I e-mailed Nordskog and asked about the temp gauge. I had asked about the fiber washer, and they said it was necessary to provide resistance for the wiring.
Nordskog said that I could use any non-conductive type washer (plastic, rubber, fiber). I bought some extra rubber and plastic washers and tried them out, but still the same problems. Tomorrow I will try to wire in the main gauge ground to the engine block instead of the TB. If that doesn't work I will try to get some shielded wiring to see if that helps. I will also take off the sender from the thermohousing and test it out in a cup of hot water to see if the sender or gauge myay be the problem.
__________________ Blue
-1989 Ford Probe GT (stock, POS) **SOLD**
-1999 EBP Civic SI (modded) **SOLD**
-2001 EBP Prelude Base (almost stock) **SOLD**
-1993 VR RX-7 R1 (modded, 280 RWHP) **RIP**
-1991 Red CRX DX (built 1.9L B18C, SC61 turbo- in the works)
-1990 White CRX DX (stock, Bronze VX rims)
Every man has his own destiny: the only imperative is to follow it, to accept it, no matter where it leads him. -- Henry Miller
Sweet. Oh ya, with the shilded wire usualy you get the best results if you ground one end of the shielding not both and try either end to see if there is a diffrence. Im still trying to figure out that waser thingy. Can you post a picture of the sender stud without any wires or washers on it. If its what im thinking the stud is insulated from the body of the sender and the insulated washer prevents the wire connection (blue wire) from touching ground/sender body. If thats the case then that would explain the grounding problems your having, sorta. Try it out and get back with me.

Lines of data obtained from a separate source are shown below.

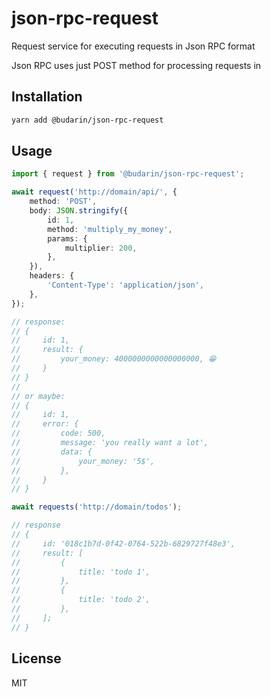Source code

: # json-rpc-request

Request service for executing requests in Json RPC format

Json RPC uses just POST method for processing requests in

## Installation

```sh
yarn add @budarin/json-rpc-request
```

## Usage

```ts
import { request } from '@budarin/json-rpc-request';

await request('http://domain/api/', {
    method: 'POST',
    body: JSON.stringify({
        id: 1,
        method: 'multiply_my_money',
        params: {
            multiplier: 200,
        },
    }),
    headers: {
        'Content-Type': 'application/json',
    },
});

// response:
// {
//     id: 1,
//     result: {
//         your_money: 4000000000000000000, 😁
//     }
// }
//
// or maybe:
// {
//     id: 1,
//     error: {
//         code: 500,
//         message: 'you really want a lot',
//         data: {
//             your_money: '5$',
//         },
//     }
// }

await requests('http://domain/todos');

// response
// {
//     id: '018c1b7d-0f42-0764-522b-6829727f48e3',
//     result: [
//         {
//             title: 'todo 1',
//         },
//         {
//             title: 'todo 2',
//         },
//     ];
// }
```

## License

MIT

So there I was messing with the wiring yet again, trying to figure out what could be wrong. I had the sender wires completely away from the alternator no longer making that a factor. The readings would stay the same when I changed the main ground locations around, so that couldn't be the problem. The 12V source is the same place that lots of other people use, and the alternate grounding locatio under the shifter was also good.
I was quite sure that everything was hooked up to the right place....except for the blue (sender) and purple (dimmer) wires. I was having a hard time telling which one was which, so I had always made sure to swap wires around whenever I was running a test. It turns out the dimmer switch was wired up (and grounded) to the sender so the display was bright like it was supposed to be. The sender wire was also grounded under the shifter console. I didn't think there was any possible way for me to mix up the wires, but I swapped them around anyways. I snipped off the butt connectors, and switched wires (yet again) and tested out the sender.

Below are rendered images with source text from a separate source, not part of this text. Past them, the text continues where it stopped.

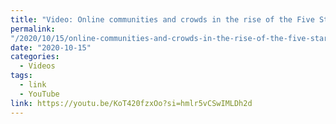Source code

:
 ```yaml
---
title: "Video: Online communities and crowds in the rise of the Five Star Movement"
permalink:
"/2020/10/15/online-communities-and-crowds-in-the-rise-of-the-five-star-movement/"
date: "2020-10-15"
categories:
  - Videos
tags:
  - link
  - YouTube
link: https://youtu.be/KoT420fzxOo?si=hmlr5vCSwIMLDh2d
---
```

I attached a grounding wire frome the engine to the sender and dipped the whole sender assembly in a container of hot water...140 F on the gauge **yay**. At this point I proceeded to rapidly slap myself in the forehead 20 times, afterwhich I placed the sender back in the thermohousing and fired the car up again. The temps showed an indicated 170 F and rising. Took the car out for a 45 minute cruise on the highway and got the normal readings.
Cliff Notes: My color blind ass wired up the gauge wrong.

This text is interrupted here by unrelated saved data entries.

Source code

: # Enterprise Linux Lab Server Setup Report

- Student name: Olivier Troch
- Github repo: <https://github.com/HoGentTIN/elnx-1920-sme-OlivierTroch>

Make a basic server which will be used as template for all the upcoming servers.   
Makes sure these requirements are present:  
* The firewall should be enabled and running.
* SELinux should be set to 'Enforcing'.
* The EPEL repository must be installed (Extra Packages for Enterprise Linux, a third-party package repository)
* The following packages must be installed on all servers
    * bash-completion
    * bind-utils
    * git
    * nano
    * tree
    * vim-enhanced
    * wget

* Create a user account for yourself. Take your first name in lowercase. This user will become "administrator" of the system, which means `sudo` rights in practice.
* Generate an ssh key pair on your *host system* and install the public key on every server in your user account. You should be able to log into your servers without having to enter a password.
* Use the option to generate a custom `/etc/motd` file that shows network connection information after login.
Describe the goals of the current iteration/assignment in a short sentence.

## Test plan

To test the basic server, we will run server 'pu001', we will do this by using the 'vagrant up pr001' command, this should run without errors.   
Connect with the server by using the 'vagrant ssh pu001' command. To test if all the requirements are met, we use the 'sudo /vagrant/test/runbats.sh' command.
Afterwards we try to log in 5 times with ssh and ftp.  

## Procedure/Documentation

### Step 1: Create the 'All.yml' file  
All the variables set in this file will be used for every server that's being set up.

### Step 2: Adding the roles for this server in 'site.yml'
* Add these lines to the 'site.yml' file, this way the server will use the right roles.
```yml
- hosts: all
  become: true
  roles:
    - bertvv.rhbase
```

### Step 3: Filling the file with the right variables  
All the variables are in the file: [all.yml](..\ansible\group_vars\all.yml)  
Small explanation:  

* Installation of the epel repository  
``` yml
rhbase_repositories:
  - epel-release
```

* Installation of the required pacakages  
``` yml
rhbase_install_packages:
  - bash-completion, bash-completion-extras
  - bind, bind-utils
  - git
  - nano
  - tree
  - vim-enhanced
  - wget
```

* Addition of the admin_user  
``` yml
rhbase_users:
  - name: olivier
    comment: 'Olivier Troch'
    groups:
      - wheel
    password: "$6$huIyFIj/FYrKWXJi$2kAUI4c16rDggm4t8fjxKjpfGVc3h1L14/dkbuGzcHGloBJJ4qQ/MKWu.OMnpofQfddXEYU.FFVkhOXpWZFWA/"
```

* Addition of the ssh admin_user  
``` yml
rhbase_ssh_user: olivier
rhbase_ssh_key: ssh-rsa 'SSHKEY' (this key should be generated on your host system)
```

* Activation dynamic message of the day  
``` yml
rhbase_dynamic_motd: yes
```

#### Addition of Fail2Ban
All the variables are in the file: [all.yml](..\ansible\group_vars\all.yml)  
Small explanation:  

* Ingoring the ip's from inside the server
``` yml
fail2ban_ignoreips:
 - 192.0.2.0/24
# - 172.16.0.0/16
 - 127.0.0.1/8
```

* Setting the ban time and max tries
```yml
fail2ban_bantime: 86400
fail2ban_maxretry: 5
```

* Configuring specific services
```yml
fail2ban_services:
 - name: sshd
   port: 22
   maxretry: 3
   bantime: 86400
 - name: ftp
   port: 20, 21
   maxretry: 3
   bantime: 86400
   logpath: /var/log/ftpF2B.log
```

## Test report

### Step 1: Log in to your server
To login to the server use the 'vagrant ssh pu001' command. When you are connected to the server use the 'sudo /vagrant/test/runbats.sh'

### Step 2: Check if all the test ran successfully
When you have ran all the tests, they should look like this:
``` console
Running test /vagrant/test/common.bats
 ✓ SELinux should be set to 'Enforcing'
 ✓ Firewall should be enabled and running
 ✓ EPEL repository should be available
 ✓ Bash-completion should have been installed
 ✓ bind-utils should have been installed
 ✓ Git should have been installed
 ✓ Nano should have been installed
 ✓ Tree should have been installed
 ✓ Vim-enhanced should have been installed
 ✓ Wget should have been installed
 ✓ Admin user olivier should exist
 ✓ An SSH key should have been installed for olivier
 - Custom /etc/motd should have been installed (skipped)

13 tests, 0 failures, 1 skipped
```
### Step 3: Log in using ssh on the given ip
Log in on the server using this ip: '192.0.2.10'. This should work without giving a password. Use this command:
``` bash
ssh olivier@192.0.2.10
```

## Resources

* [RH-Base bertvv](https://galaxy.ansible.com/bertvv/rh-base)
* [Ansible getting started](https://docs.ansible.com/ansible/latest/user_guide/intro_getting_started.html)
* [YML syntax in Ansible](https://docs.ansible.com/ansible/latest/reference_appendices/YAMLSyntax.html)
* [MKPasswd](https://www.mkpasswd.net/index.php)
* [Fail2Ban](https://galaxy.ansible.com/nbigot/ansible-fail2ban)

Thanks to all that responded to this thread
__________________ Blue
-1989 Ford Probe GT (stock, POS) **SOLD**
-1999 EBP Civic SI (modded) **SOLD**
-2001 EBP Prelude Base (almost stock) **SOLD**
-1993 VR RX-7 R1 (modded, 280 RWHP) **RIP**
-1991 Red CRX DX (built 1.9L B18C, SC61 turbo- in the works)
-1990 White CRX DX (stock, Bronze VX rims)
Every man has his own destiny: the only imperative is to follow it, to accept it, no matter where it leads him. -- Henry Miller
Last edited by BlueShadow : 07-16-2003 at 09:35 PM.